• [Exercise]
Among the following entries, say how many lines contain the word "password"; the answer is a number and nothing else.

******

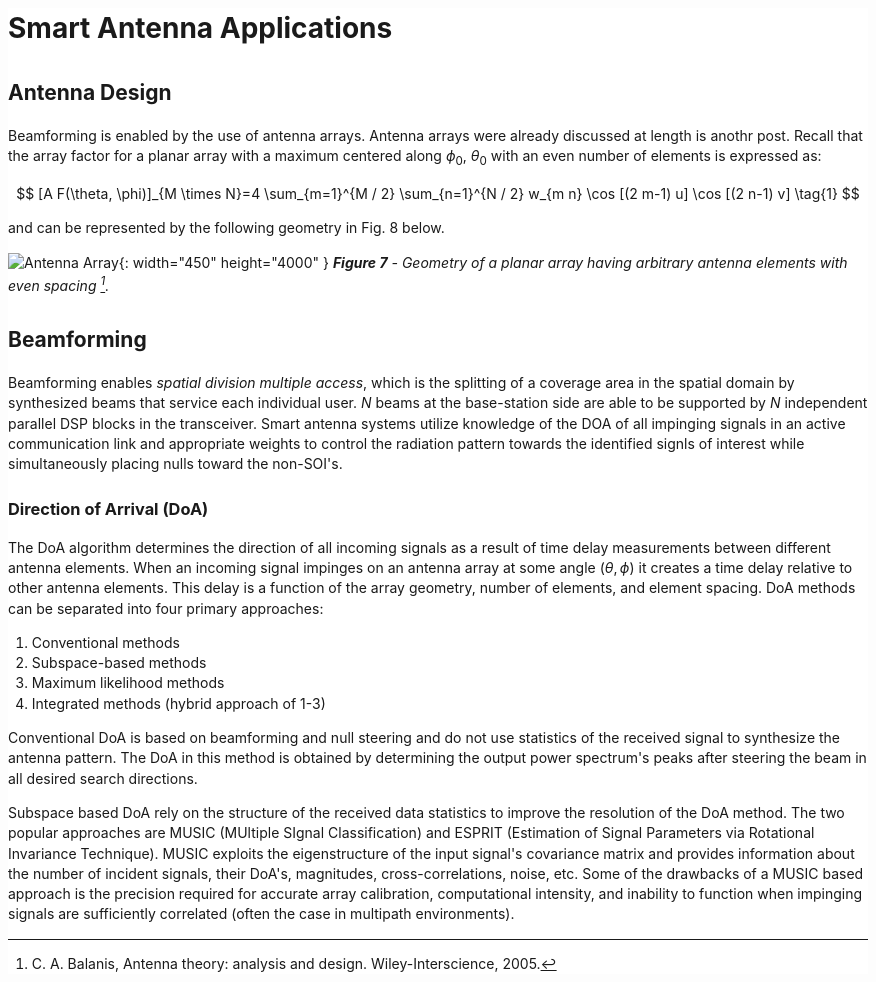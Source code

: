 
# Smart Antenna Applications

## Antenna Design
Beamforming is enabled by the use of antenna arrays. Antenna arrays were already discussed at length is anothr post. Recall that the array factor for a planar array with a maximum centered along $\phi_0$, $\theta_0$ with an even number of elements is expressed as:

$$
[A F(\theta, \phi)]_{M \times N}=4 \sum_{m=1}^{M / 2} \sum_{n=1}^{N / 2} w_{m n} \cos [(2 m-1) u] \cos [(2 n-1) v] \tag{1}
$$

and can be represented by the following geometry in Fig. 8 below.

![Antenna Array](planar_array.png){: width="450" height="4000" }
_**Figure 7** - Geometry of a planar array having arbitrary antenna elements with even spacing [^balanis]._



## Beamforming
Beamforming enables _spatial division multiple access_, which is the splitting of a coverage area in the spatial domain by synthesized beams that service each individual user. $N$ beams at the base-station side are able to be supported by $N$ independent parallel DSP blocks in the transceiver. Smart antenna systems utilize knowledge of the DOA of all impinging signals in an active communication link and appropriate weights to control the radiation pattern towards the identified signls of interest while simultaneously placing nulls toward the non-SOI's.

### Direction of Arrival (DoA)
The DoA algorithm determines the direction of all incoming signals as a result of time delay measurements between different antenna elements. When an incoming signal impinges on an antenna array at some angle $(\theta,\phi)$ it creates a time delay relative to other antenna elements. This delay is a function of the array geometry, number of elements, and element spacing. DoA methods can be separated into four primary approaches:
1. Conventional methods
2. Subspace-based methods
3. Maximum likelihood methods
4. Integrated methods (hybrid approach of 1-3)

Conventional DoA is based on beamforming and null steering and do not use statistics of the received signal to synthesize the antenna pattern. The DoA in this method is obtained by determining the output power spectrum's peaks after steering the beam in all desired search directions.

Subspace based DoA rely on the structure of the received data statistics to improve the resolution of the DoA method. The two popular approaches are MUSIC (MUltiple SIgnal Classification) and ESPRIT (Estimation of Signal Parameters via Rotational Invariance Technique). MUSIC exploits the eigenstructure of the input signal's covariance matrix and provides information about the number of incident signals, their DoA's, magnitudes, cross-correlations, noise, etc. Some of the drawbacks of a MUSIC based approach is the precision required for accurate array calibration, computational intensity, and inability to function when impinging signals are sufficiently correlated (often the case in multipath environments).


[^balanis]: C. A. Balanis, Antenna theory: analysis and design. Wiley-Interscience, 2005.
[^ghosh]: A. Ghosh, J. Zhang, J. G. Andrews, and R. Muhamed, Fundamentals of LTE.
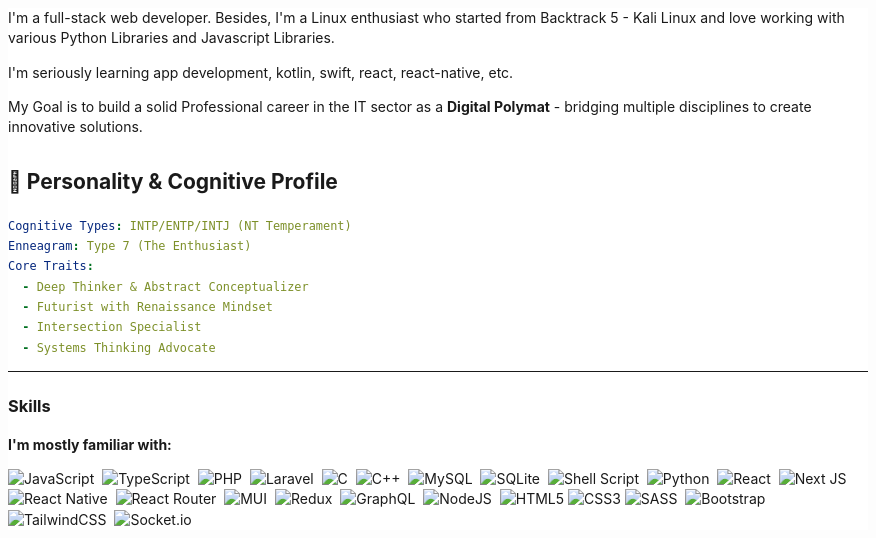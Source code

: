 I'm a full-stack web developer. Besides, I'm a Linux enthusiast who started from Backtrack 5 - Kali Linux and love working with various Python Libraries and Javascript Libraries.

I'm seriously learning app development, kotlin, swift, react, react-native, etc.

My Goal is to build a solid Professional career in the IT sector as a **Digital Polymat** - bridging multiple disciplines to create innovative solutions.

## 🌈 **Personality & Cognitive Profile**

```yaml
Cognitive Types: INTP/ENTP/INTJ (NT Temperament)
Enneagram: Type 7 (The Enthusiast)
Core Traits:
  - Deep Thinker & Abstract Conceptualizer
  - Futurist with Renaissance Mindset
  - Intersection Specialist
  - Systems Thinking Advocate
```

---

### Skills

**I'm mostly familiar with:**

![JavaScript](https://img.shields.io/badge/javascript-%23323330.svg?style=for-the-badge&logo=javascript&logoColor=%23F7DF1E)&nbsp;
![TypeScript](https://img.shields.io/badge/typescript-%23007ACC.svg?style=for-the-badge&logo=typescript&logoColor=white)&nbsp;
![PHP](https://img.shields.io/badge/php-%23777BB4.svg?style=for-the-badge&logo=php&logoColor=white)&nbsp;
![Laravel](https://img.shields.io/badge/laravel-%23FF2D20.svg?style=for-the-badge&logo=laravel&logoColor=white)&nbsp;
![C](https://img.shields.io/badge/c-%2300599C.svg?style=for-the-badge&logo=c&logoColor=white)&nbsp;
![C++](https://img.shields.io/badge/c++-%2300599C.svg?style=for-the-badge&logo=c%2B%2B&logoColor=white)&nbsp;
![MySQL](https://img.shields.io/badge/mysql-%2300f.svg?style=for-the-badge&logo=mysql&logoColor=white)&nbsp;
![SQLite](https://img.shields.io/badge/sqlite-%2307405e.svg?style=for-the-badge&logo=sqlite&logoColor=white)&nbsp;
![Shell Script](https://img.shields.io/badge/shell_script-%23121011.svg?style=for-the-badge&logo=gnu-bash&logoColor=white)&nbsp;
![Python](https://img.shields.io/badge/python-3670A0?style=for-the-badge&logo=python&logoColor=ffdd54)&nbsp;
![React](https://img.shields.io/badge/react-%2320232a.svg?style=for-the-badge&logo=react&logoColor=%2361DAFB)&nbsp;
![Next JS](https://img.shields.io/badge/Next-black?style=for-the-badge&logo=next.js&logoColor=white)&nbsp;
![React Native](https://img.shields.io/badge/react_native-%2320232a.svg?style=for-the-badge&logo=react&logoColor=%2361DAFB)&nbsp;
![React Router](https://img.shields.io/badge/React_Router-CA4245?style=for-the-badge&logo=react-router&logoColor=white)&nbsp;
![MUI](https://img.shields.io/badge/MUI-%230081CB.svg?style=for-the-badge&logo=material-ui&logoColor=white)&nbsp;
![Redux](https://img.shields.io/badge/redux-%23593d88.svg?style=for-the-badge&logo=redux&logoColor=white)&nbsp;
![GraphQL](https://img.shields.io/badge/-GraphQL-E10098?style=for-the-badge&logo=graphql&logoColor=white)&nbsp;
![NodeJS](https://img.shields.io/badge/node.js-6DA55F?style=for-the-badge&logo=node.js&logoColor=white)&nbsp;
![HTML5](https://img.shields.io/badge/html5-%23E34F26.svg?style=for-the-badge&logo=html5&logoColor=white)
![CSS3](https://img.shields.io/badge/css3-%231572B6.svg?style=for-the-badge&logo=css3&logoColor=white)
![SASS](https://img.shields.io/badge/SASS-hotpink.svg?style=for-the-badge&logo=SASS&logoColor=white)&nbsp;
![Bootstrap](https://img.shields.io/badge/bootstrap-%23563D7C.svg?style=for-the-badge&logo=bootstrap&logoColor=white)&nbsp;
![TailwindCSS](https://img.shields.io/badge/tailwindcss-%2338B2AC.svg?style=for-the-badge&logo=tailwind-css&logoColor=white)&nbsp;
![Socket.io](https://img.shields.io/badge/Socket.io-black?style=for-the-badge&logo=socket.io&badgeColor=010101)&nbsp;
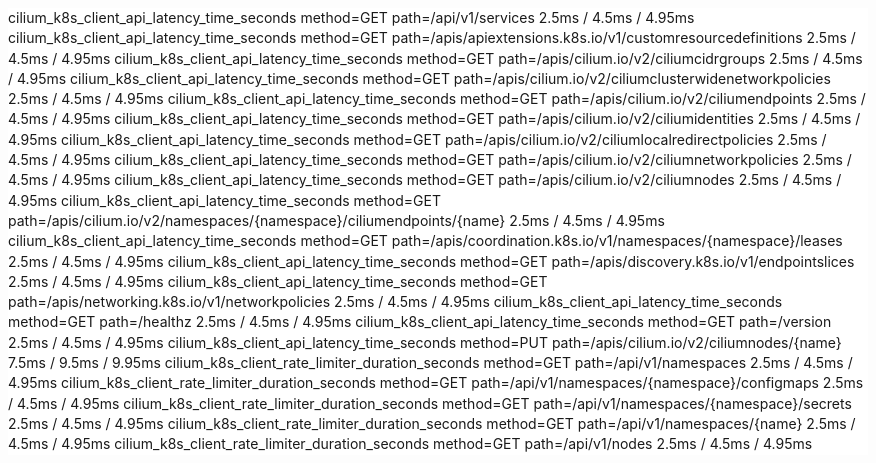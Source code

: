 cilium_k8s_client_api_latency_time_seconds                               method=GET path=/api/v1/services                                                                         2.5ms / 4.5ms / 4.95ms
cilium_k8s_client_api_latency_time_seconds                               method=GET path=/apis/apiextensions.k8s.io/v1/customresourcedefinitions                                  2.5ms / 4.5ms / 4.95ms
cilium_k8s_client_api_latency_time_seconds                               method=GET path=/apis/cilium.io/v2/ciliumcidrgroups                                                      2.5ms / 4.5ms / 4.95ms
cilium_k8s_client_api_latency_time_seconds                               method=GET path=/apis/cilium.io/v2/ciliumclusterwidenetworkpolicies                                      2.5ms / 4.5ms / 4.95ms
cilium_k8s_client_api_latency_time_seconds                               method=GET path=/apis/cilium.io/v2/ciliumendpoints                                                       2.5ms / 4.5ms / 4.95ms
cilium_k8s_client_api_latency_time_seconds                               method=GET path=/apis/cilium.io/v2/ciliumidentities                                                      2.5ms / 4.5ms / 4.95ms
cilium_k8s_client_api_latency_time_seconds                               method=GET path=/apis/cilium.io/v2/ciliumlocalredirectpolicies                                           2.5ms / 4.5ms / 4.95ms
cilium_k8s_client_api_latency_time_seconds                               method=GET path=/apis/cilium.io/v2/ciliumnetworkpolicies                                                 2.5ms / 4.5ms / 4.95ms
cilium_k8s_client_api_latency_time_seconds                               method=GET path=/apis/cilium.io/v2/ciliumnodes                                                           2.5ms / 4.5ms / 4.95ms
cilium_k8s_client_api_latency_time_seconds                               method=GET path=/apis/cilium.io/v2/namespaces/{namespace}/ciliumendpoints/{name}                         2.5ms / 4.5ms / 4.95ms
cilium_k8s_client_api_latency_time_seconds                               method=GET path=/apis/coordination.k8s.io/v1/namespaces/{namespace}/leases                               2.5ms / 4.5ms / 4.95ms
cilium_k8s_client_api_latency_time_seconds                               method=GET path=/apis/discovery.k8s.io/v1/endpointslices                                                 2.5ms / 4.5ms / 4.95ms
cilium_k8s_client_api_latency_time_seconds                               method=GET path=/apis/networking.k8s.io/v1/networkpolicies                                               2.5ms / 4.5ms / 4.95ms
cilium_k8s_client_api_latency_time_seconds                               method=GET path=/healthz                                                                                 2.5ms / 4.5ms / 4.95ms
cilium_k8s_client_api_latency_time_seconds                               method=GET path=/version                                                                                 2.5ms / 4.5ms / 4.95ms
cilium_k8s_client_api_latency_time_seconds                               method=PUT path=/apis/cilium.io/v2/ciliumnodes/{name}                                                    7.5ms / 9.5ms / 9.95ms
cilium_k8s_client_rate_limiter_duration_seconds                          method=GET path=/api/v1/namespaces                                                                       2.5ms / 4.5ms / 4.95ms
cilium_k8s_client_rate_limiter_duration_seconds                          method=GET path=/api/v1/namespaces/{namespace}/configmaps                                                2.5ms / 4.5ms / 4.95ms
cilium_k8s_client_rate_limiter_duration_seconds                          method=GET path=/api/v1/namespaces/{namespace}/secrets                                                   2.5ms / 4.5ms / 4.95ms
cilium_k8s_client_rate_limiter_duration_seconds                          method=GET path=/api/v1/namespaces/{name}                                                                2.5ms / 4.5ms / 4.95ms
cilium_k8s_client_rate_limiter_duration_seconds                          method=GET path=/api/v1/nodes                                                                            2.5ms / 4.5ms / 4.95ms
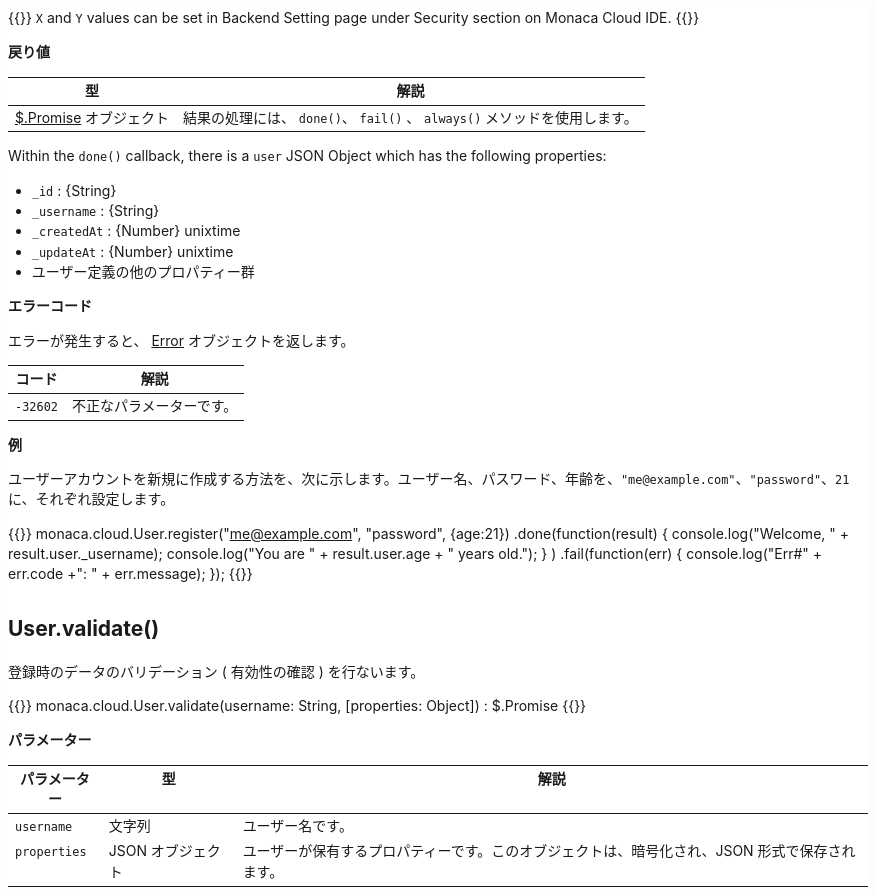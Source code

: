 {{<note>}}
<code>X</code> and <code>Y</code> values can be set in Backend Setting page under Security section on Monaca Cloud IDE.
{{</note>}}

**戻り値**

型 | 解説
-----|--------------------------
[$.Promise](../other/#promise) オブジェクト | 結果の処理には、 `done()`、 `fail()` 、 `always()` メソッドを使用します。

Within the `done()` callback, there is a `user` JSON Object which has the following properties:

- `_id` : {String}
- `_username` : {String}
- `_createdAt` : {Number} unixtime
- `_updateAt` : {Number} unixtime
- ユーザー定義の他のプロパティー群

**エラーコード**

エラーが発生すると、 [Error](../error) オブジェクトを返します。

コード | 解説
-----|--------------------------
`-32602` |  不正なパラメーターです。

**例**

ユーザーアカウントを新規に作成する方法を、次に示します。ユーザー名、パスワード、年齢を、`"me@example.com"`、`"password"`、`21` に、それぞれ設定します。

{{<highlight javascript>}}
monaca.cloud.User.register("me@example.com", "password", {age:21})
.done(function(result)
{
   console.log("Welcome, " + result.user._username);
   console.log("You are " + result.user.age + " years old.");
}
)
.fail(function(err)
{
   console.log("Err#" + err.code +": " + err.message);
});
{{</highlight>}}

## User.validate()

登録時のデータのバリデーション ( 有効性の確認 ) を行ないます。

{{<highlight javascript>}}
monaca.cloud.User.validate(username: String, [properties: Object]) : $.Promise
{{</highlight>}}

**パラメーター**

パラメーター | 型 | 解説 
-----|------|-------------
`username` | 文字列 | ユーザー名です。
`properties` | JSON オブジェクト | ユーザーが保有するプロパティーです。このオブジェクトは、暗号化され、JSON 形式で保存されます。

******

• [Exercise response]
2